Since mid-December ISIL has made several large scale attacks on Kurdish and Iraqi army positions outside Mosul and Kirkuk. Some of these attacks involved several hundred gunmen and suicide bombers. None have succeeded and that is particularly bad news for ISIL commanders. This lack of success indicates that the government forces have finally learned how to defend themselves and can no longer be terrorized into fleeing. From mid-2014 to mid-2015 ISIL could still defeat Iraqi (but not Kurdish) forces with a bold advance backed by recent memories of all the bloody videos and media reports about savage ISIL behavior. Bit by bit the Iraqis learned how to deal with this, not least because the Kurds had already demonstrated how resolve, discipline and vigilance nearly always defeated whatever ISIL sent your way. This shift in attitude is one major ISIL defeat that does not get much publicity but it is a big deal in Iraq where people take things like surviving ISIL very seriously.

Morale and reputation are important for ISIL because many, if not most, of their personnel consider ISIL an employer, not a cause to die for. ISIL is believed to have about 15,000 personnel in Iraq and Syria. Most are armed, although many are not trained fighters and tend to work in support jobs. It is estimated that some 30,000 people have come to join ISIL since early 2014 but over half have since been killed, deserted or (more rarely) were not accepted in the first place. Most of these volunteers (and the many who are turned back at the Turkish border) came from Moslem countries with the largest source being Saudi Arabia.
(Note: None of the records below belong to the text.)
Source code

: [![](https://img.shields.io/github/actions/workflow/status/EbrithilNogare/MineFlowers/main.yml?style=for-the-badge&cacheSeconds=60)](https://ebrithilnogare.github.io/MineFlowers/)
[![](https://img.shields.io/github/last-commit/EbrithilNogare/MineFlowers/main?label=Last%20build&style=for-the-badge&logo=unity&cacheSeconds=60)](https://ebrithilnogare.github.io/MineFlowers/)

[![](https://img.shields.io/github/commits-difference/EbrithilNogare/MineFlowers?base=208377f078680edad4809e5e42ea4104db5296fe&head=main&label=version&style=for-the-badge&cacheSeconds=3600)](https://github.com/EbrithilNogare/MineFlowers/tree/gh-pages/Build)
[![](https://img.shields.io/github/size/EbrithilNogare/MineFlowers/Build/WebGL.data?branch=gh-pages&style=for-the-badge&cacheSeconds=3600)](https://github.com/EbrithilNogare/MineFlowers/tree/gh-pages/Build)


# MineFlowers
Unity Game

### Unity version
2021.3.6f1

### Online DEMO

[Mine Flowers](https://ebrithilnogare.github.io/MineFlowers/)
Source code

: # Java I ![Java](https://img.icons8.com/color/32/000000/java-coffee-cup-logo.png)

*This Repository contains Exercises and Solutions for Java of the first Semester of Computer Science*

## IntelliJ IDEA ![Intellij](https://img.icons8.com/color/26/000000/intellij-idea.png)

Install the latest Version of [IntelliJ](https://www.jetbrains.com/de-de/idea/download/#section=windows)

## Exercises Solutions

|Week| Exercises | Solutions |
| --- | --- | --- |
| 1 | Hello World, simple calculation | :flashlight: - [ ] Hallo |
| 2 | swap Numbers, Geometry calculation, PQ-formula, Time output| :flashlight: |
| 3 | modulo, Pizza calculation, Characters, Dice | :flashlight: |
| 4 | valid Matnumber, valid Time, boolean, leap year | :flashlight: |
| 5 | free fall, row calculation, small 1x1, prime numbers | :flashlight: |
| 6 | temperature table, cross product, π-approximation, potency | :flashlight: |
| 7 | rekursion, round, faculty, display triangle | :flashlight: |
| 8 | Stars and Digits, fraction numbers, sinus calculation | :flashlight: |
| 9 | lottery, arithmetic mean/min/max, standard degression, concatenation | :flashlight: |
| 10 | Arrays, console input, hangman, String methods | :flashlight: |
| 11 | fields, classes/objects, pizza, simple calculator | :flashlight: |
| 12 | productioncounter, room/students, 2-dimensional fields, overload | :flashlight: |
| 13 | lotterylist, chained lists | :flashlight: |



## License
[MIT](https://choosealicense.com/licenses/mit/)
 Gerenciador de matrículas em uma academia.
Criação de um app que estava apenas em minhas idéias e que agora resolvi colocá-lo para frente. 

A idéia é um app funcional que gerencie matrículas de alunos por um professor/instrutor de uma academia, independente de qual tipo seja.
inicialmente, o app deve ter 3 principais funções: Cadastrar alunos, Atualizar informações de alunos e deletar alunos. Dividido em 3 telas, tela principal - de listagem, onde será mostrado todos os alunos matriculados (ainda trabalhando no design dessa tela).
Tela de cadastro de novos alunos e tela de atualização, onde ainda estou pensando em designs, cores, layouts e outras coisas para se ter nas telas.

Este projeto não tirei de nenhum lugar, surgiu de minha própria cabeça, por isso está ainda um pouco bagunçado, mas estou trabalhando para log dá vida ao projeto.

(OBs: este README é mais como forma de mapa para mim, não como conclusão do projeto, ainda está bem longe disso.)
Moslems living in Europe comprised about 15 percent of the volunteers and about 70 percent of those came from France, Germany, Belgium and Britain. Very few (2-3 percent) came from the United States.

The United States has apparently abandoned restrictions on providing weapons to the Iraqi Kurds directly. Armored vehicles, artillery and other weapons arrived in Kuwait in November and have been regularly flown into the Kurdish north ever since. The Kurds have long had some artillery (a few 155mm howitzers, lots of 60mm-120mm mortars and a growing number of Iranian 107mm and 122mm rockets) and American trainers noted how adept the Kurds were at learning how to use all this stuff effectively. So now the Kurds will have more 155mm howitzers. Initially (in early 2015) the Kurds took back some of the fifty M198 towed 155mm howitzers ISIL had captured in Mosul in mid-2014. Until the 1990s this was a standard weapon in the United States and the Kurds scrounged up people with M198 experience and began using their 155mm artillery. The big limitation was a shortage of ammo, but the M198 had a range of 22 kilometers and the crews learned to make every shell count. Now the Americans are providing more ammo and at least twelve more M198s plus armored hummers and much else besides. The Iraqi government remains quiet about this because the next major objective in Mosul, which the Kurds have agreed they will not claim as their own (although it had long been a largely Kurdish city) and will withdraw their forces once the city is captured and under the control of the Iraqi government. The Iraqi Arabs still want to limit Kurdish autonomy. That will be very difficult because the Kurds up there have been autonomous for over two decades now and are better fighters than the Iraqi Arabs. Now the Kurds are betting more weapons and modern ones at that. Unfortunately the Kurds are surrounded (mainly by Turkey and Iran, as well as Iraqi Arabs) who are hostile to independent or autonomous Kurds.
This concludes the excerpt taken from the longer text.